Management Recommendation for Cervical Insufficiency
Place history-indicated cerclage at 12-14 weeks of gestation (Option A: cerclage at 13 weeks). This patient has the classic presentation of cervical insufficiency—a prior second-trimester loss at 18 weeks with painless cervical dilation—and meets criteria for history-indicated cerclage rather than expectant ultrasound monitoring. 1
Rationale for Early Cerclage Placement
This patient's history is the textbook indication for history-indicated cerclage. The American College of Obstetricians and Gynecologists specifically recommends history-indicated cerclage for patients with prior second-trimester loss characterized by painless cervical dilation in the absence of labor, rupture of membranes, or placental abruption. 1, 2
Why 12-14 Weeks is Optimal Timing
- Placement at 12-14 weeks allows the procedure after first-trimester organogenesis is complete but before typical cervical changes begin. 1
- Waiting until 18 weeks (Option B) is too late—cervical changes may already be underway by the gestational age of her prior loss, making the procedure less effective and potentially requiring emergency cerclage instead. 1
- No guideline recommends delaying cerclage until the gestational age of prior loss.

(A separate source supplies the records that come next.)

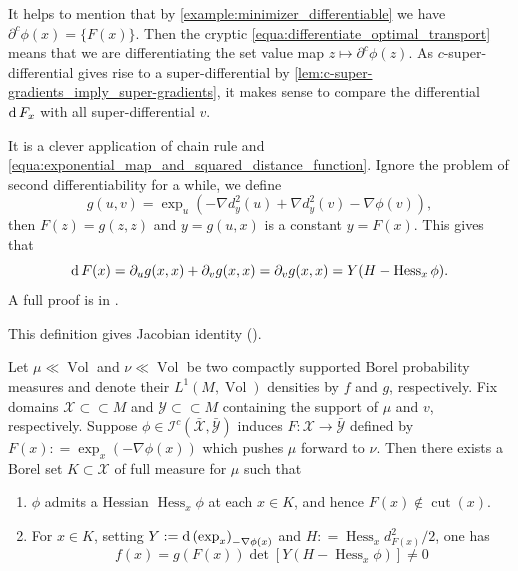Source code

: It helps to mention that by \cref{example:minimizer_differentiable} we have
$\partial^c \phi (x) = \{ F(x) \}$.
Then the cryptic \cref{equa:differentiate_optimal_transport} means that we are differentiating
the set value map $z \mapsto \partial^c \phi(z)$.
As $c$-super-differential gives rise to a super-differential by \cref{lem:c-super-gradients_imply_super-gradients},
it makes sense to compare the differential $\operatorname{d} F_x$ with all super-differential $v$.
\begin{rmk}

	It is a clever application of chain rule and \cref{equa:exponential_map_and_squared_distance_function}.
	Ignore the problem of second differentiability for a while, we define
	\[
		g(u,v) = \exp_{u}(-\nabla d_y^2(u) + \nabla d_y^2(v) - \nabla \phi (v)),
	\]
	then $F(z) = g(z, z)$ and $ y = g(u, x) $ is a constant $y = F(x)$.
	This gives that
	\[
		\operatorname{d} F(x) = \partial_u g(x, x) + \partial_v g(x, x) = \partial_v g(x, x) = Y(H - \operatorname{Hess}_x \phi).
	\]
	A full proof is in \cite[Proposition 4.1]{cordero2001riemannian}.
\end{rmk}

This definition gives Jacobian identity (\cite[Theorem 4.2]{cordero2001riemannian}).

\begin{thm}
	\label{thm:jacobian_identity}
	Let \( \mu \ll \operatorname{Vol} \) and \( \nu \ll \operatorname{Vol} \) be
	two compactly supported Borel probability measures and denote their
	\( L ^ { 1 } ( M, \operatorname{Vol}) \) densities by \( f \) and \( g \), respectively.
	Fix domains \( \mathcal{X} \subset \subset M \) and \( \mathcal{Y} \subset \subset M \) containing the support of \( \mu \) and \( v \), respectively.
	Suppose \( \phi \in \mathcal{I} ^ { c } ( \bar { \mathcal{X} } , \bar { \mathcal{Y} } ) \) induces
	\( F : \mathcal{X} \rightarrow \bar { \mathcal{Y} } \) defined by \( F ( x ) : = \exp _ { x } ( - \nabla \phi ( x ) ) \)
	which pushes \( \mu \) forward to $\nu$.
	Then there exists a Borel set \( K \subset \mathcal{X} \) of full
	measure for \( \mu \) such that
	\begin{enumerate}
		\item $\phi$ admits a Hessian \( \operatorname { Hess } _ { x } \phi \) at each \( x \in K \), and hence \( F ( x ) \notin \operatorname { cut } ( x ) \).
		\item For \( x \in K \), setting \( Y : = \operatorname{d} \left( \exp _ { x } \right) _ { - \nabla \phi ( x ) } \) and \( H : = \operatorname { Hess } _ { x } d _ { F ( x ) } ^ { 2 } / 2 \), one
		      has
		      \[ f ( x ) = g ( F ( x ) ) \operatorname { det } \left[ Y \left( H - \operatorname { Hess } _ { x } \phi \right) \right] \neq 0 \]
	\end{enumerate}
\end{thm}

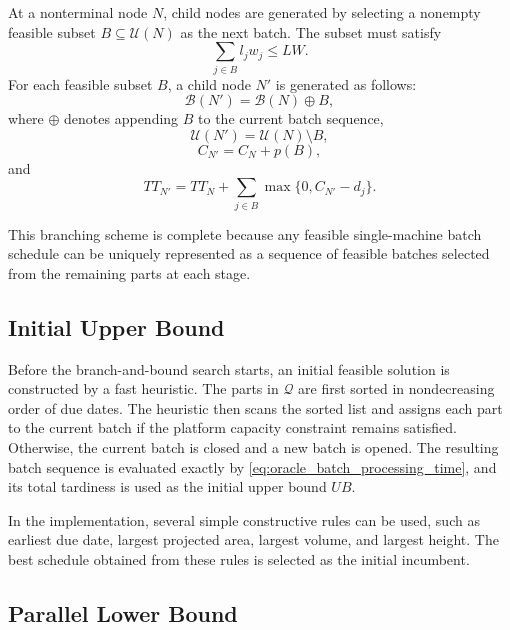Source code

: \documentclass[letterpaper, 10 pt, conference]{ieeeconf}  %
\begin{document}
At a nonterminal node $N$, child nodes are generated by selecting a nonempty
feasible subset $B\subseteq \mathcal{U}(N)$ as the next batch. The subset
must satisfy
\begin{equation}
	\sum_{j\in B} l_jw_j \le LW .
\end{equation}
For each feasible subset $B$, a child node $N'$ is generated as follows:
\begin{equation}
	\mathcal{B}(N')
	=
	\mathcal{B}(N)\oplus B,
\end{equation}
where $\oplus$ denotes appending $B$ to the current batch sequence,
\begin{equation}
	\mathcal{U}(N')
	=
	\mathcal{U}(N)\setminus B,
\end{equation}
\begin{equation}
	C_{N'}
	=
	C_N+p(B),
\end{equation}
and
\begin{equation}
	TT_{N'}
	=
	TT_N
	+
	\sum_{j\in B}
	\max\{0,C_{N'}-d_j\}.
\end{equation}

This branching scheme is complete because any feasible single-machine batch
schedule can be uniquely represented as a sequence of feasible batches
selected from the remaining parts at each stage.

\subsection{Initial Upper Bound}

Before the branch-and-bound search starts, an initial feasible solution is
constructed by a fast heuristic. The parts in $\mathcal{Q}$ are first sorted
in nondecreasing order of due dates. The heuristic then scans the sorted
list and assigns each part to the current batch if the platform capacity
constraint remains satisfied. Otherwise, the current batch is closed and a
new batch is opened. The resulting batch sequence is evaluated exactly by
\eqref{eq:oracle_batch_processing_time}, and its total tardiness is used as
the initial upper bound $UB$.

In the implementation, several simple constructive rules can be used, such
as earliest due date, largest projected area, largest volume, and largest
height. The best schedule obtained from these rules is selected as the
initial incumbent.

\subsection{Parallel Lower Bound}
\end{document}
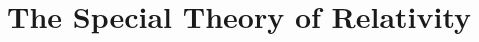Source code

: 

\setcounter{section}{14}


  \section{The Special Theory of Relativity}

Early placement at 12-14 weeks is the standard of care. 1
Why Ultrasound Monitoring Alone is Inadequate (Option C)
- Ultrasound-indicated cerclage requires waiting for cervical shortening to ≤25 mm, which may occur too late to prevent pregnancy loss in patients with classic cervical insufficiency. 1
- The Society for Maternal-Fetal Medicine recommends against cerclage placement in patients WITHOUT a history of preterm birth who have sonographic short cervix (10-25 mm) in the absence of cervical dilation. 3 However, this patient DOES have a classic history, making her a different category entirely.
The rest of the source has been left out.